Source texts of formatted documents
►

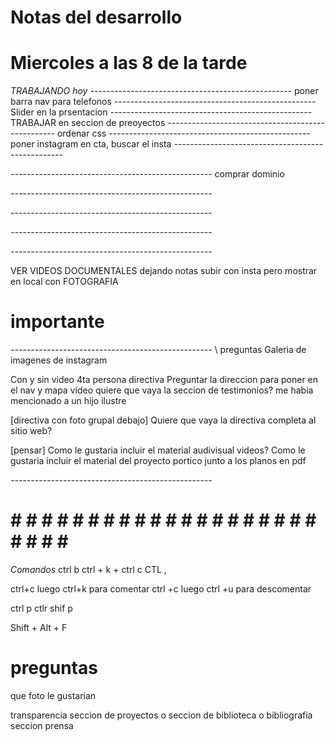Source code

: # Notas del desarrollo
# Miercoles a las 8 de la tarde  
*TRABAJANDO hoy*
*--------------------------------------------------*
poner barra nav para telefonos 
*--------------------------------------------------*
Slider en la prsentacion
*--------------------------------------------------*
TRABAJAR en seccion de preoyectos
*--------------------------------------------------*
ordenar css
*--------------------------------------------------*
poner instagram en cta, buscar el insta
*--------------------------------------------------*

*--------------------------------------------------*
 comprar dominio

*--------------------------------------------------*

*--------------------------------------------------*

*--------------------------------------------------*

*--------------------------------------------------*

VER VIDEOS DOCUMENTALES dejando notas
subir con insta pero mostrar en local con FOTOGRAFIA

# importante 


*--------------------------------------------------*
\\ preguntas
Galeria de imagenes de instagram 

Con y sin video 
4ta persona directiva
Preguntar la direccion para poner en el nav y mapa
video 
quiere que vaya la seccion de testimonios?
me habia mencionado a un hijo ilustre

[directiva con foto grupal debajo] 
Quiere que vaya la directiva completa al sitio web?

[pensar]
Como le gustaria incluir el material audivisual videos?
Como le gustaria incluir el material del proyecto portico junto a los
planos en pdf 




*--------------------------------------------------*
# # # # # # # # # # # # # # # # # # # # # # # # # #



*Comandos*
ctrl b
ctrl + k + ctrl c
CTL ,

ctrl+c luego ctrl+k para comentar
ctrl +c luego ctrl +u para descomentar

ctrl p
ctlr shif p

Shift + Alt + F


# preguntas
que foto le gustarian

transparencia 
seccion de proyectos
o seccion de biblioteca o bibliografia seccion prensa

◄

Task statement
Give the data again exactly as written, with all pictures left out.

Expected answer
Source code

: # Notas del desarrollo
# Miercoles a las 8 de la tarde  
*TRABAJANDO hoy*
*--------------------------------------------------*
poner barra nav para telefonos 
*--------------------------------------------------*
Slider en la prsentacion
*--------------------------------------------------*
TRABAJAR en seccion de preoyectos
*--------------------------------------------------*
ordenar css
*--------------------------------------------------*
poner instagram en cta, buscar el insta
*--------------------------------------------------*

*--------------------------------------------------*
 comprar dominio

*--------------------------------------------------*

*--------------------------------------------------*

*--------------------------------------------------*

*--------------------------------------------------*

VER VIDEOS DOCUMENTALES dejando notas
subir con insta pero mostrar en local con FOTOGRAFIA

# importante 


*--------------------------------------------------*
\\ preguntas
Galeria de imagenes de instagram 

Con y sin video 
4ta persona directiva
Preguntar la direccion para poner en el nav y mapa
video 
quiere que vaya la seccion de testimonios?
me habia mencionado a un hijo ilustre

[directiva con foto grupal debajo] 
Quiere que vaya la directiva completa al sitio web?

[pensar]
Como le gustaria incluir el material audivisual videos?
Como le gustaria incluir el material del proyecto portico junto a los
planos en pdf 




*--------------------------------------------------*
# # # # # # # # # # # # # # # # # # # # # # # # # #



*Comandos*
ctrl b
ctrl + k + ctrl c
CTL ,

ctrl+c luego ctrl+k para comentar
ctrl +c luego ctrl +u para descomentar

ctrl p
ctlr shif p

Shift + Alt + F


# preguntas
que foto le gustarian

transparencia 
seccion de proyectos
o seccion de biblioteca o bibliografia seccion prensa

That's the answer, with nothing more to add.